### Problem description
Go through the data and copy every line in which "being" appears.

### Excerpted data
"""
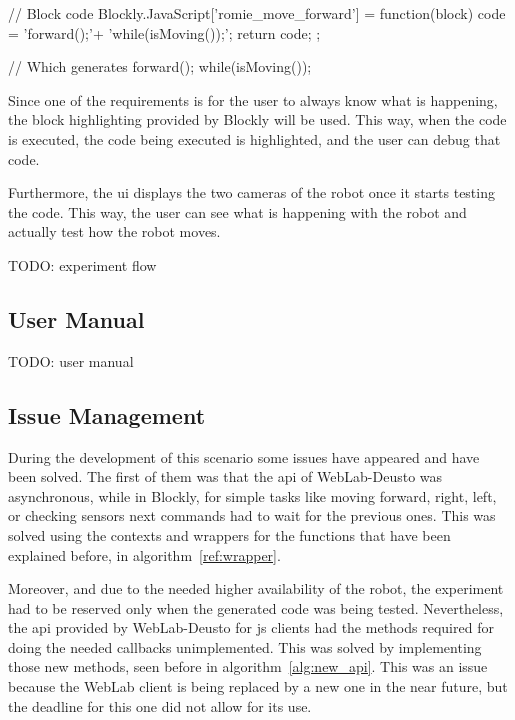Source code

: \begin{center}
\begin{minipage}{.9\textwidth}
\singlespace
{}
\begin{pyglist}[language=javascript, caption={Generated code.},
	label={alg:generated}, listingname={Algorithm}, numbers=left]
// Block code
Blockly.JavaScript['romie_move_forward'] = function(block) {
    code = 'forward();\n'+
            'while(isMoving());\n';
    return code;
};

// Which generates
forward();
while(isMoving());
\end{pyglist}
\end{minipage}
\end{center}

Since one of the requirements is for the user to always know what is happening, the block
highlighting provided by Blockly will be used. This way, when the code is executed, the code being
executed is highlighted, and the user can debug that code.

Furthermore, the \acrlong{ui} displays the two cameras of the robot once it starts testing the code.
This way, the user can see what is happening with the robot and actually test how the robot moves.

TODO: experiment flow

\subsection{User Manual}

TODO: user manual

\subsection{Issue Management}

During the development of this scenario some issues have appeared and have been solved. The first of
them was that the \acrshort{api} of WebLab-Deusto was asynchronous, while in Blockly, for simple
tasks like moving forward, right, left, or checking sensors next commands had to wait for the
previous ones. This was solved using the contexts and wrappers for the functions that have been
explained before, in algorithm~\ref{ref:wrapper}.

Moreover, and due to the needed higher availability of the robot, the experiment had to be reserved
only when the generated code was being tested. Nevertheless, the \acrshort{api} provided by
WebLab-Deusto for \acrlong{js} clients had the methods required for doing the needed callbacks
unimplemented. This was solved by implementing those new methods, seen before in
algorithm~\ref{alg:new_api}. This was an issue because the WebLab client is being replaced by a new
one in the near future, but the deadline for this one did not allow for its use.
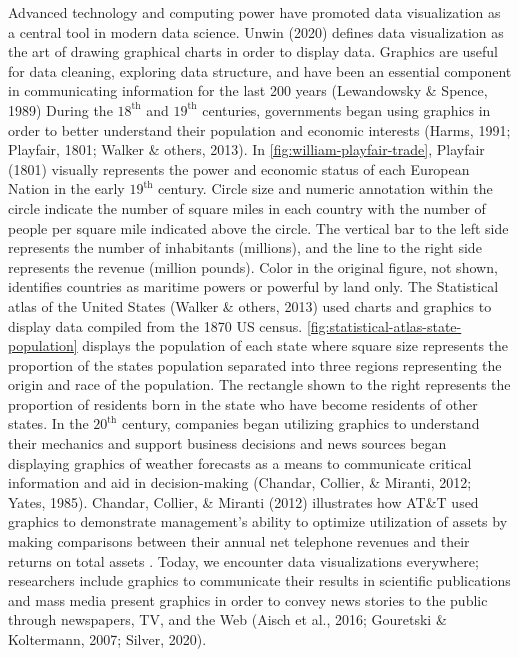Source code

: \documentclass[print]{nuthesis}
\begin{document}
Advanced technology and computing power have promoted data visualization as a central tool in modern data science. Unwin (2020) defines data visualization as the art of drawing graphical charts in order to display data.
Graphics are useful for data cleaning, exploring data structure, and have been an essential component in communicating information for the last 200 years (Lewandowsky \& Spence, 1989)
During the \(\text{18}^{\text{th}}\) and \(\text{19}^{\text{th}}\) centuries, governments began using graphics in order to better understand their population and economic interests (Harms, 1991; Playfair, 1801; Walker \& others, 2013).
In \cref{fig:william-playfair-trade}, Playfair (1801) visually represents the power and economic status of each European Nation in the early \(\text{19}^{\text{th}}\) century.
Circle size and numeric annotation within the circle indicate the number of square miles in each country with the number of people per square mile indicated above the circle.
The vertical bar to the left side represents the number of inhabitants (millions), and the line to the right side represents the revenue (million pounds).
Color in the original figure, not shown, identifies countries as maritime powers or powerful by land only.
The Statistical atlas of the United States (Walker \& others, 2013) used charts and graphics to display data compiled from the 1870 US census.
\cref{fig:statistical-atlas-state-population} displays the population of each state where square size represents the proportion of the states population separated into three regions representing the origin and race of the population.
The rectangle shown to the right represents the proportion of residents born in the state who have become residents of other states.
In the \(\text{20}^{\text{th}}\) century, companies began utilizing graphics to understand their mechanics and support business decisions and news sources began displaying graphics of weather forecasts as a means to communicate critical information and aid in decision-making (Chandar, Collier, \& Miranti, 2012; Yates, 1985).
Chandar, Collier, \& Miranti (2012) illustrates how AT\&T used graphics to demonstrate management's ability to optimize utilization of assets by making comparisons between their annual net telephone revenues and their returns on total assets .
Today, we encounter data visualizations everywhere; researchers include graphics to communicate their results in scientific publications and mass media present graphics in order to convey news stories to the public through newspapers, TV, and the Web (Aisch et al., 2016; Gouretski \& Koltermann, 2007; Silver, 2020).
\end{document}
"""
### Response to this exercise
highlighting provided by Blockly will be used. This way, when the code is executed, the code being
only when the generated code was being tested. Nevertheless, the \acrshort{api} provided by
algorithm~\ref{alg:new_api}. This was an issue because the WebLab client is being replaced by a new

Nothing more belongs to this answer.